For this C code: const char * a[ 4] = { " fred ", " bert " " harry ", " eric " }; Note missing "," on the bert line. gcc doesn't say very much: $ /home/dcb/gcc/results/bin/gcc -c -g -O2 -Wall -Wextra feb17f.cc $ Here is a recent clang doing something more useful: $ /home/dcb/llvm/clang1200rc1/bin/clang++ -c -g -O2 -Wall -Wextra feb17f.cc feb17f.cc:7:2: warning: suspicious concatenation of string literals in an array initialization; did you mean to separate the elements with a comma? [-Wstring-concatenation] " harry ", ^ feb17f.cc:6:2: note: place parentheses around the string literal to silence warning " bert " ^ 1 warning generated.
Having this warning would have saved me a lot of grief trying to hunt down a particular bug I remember having to deal with in the past; confirmed.
I usually write code that compiles warning free on both gcc and clang. I only noticed this difference between gcc and clang as a result of compiling the latest release of the tor browser. I thought it would be good to generalise it. I guess there must be some way to get both gcc and clang to emit all possible warning messages they can, then diff the two lists, to find out where one compiler could be enhanced. The strings command might be the way forward on this. I'd be happy to help with testing any prototype implementation. Interesting, my usual static analyser, cppcheck, has nothing to say also, so that's probably worth a bug report too.

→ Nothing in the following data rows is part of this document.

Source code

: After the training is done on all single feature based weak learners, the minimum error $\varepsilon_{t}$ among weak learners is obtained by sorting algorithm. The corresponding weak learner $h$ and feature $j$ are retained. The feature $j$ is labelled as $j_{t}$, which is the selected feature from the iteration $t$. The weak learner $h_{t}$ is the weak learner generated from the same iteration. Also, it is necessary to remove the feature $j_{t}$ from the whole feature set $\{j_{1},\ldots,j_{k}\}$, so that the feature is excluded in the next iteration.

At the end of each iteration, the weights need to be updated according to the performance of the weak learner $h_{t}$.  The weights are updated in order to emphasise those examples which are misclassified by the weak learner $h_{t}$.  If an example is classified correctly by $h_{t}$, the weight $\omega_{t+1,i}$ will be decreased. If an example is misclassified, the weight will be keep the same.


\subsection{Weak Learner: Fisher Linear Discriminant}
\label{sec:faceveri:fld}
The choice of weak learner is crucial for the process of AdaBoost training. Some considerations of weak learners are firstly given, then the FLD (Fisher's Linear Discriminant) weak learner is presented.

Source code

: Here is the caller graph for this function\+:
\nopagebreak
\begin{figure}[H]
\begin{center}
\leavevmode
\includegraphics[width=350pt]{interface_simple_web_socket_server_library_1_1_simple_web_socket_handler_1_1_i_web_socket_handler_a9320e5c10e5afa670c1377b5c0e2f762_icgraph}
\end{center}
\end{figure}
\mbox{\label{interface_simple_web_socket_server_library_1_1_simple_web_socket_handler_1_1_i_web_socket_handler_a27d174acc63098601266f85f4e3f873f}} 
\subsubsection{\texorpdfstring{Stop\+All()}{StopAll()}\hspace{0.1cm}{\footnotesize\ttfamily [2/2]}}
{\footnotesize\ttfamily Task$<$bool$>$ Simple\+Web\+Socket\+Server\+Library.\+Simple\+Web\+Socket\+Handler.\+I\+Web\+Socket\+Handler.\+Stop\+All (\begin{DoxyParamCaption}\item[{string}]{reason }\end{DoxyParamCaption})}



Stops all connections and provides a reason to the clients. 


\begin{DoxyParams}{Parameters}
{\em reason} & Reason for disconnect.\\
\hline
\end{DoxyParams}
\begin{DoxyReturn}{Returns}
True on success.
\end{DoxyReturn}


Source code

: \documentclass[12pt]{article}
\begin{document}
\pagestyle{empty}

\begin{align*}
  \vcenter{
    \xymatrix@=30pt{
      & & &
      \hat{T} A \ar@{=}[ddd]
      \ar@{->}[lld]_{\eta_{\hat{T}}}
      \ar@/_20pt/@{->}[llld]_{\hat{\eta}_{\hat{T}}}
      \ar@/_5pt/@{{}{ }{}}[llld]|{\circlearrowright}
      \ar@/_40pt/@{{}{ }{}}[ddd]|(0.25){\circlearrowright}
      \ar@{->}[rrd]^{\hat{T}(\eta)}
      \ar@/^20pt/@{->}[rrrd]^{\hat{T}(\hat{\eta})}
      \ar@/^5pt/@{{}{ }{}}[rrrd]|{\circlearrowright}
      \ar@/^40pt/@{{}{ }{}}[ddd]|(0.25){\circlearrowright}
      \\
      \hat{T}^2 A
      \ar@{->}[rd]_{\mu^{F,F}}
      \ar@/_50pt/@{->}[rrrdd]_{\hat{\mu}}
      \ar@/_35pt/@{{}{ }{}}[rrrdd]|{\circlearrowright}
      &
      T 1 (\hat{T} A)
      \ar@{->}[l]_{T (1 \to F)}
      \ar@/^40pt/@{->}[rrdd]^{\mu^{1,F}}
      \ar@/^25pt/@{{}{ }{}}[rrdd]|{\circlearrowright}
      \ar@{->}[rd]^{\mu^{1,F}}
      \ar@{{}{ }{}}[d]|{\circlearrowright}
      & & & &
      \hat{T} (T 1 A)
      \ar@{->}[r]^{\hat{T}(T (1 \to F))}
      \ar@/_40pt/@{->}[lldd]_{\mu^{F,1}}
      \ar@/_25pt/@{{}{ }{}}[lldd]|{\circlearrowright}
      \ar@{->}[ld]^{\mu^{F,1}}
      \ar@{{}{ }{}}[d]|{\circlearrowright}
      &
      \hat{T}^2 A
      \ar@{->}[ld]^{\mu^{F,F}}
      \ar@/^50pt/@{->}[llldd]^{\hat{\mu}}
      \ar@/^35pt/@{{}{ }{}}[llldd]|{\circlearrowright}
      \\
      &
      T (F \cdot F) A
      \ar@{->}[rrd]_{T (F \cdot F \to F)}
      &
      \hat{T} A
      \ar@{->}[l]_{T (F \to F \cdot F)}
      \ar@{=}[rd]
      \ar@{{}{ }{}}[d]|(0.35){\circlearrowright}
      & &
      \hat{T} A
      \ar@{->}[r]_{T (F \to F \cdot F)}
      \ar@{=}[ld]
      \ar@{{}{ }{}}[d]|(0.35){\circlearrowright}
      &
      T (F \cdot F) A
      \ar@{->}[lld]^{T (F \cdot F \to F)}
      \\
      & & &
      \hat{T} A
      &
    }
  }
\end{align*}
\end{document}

Adding clang's name for this warning to the title for easier findability. Also this warning has found a few issues in GCC's own code; see here: https://gcc.gnu.org/pipermail/gcc-patches/2021-March/566749.html ...and here: https://gcc.gnu.org/pipermail/gcc-patches/2021-March/566750.html
Interestingly, I compiled fedora rawhide with clang and found a whopping 247 cases of this warning across 11 packages.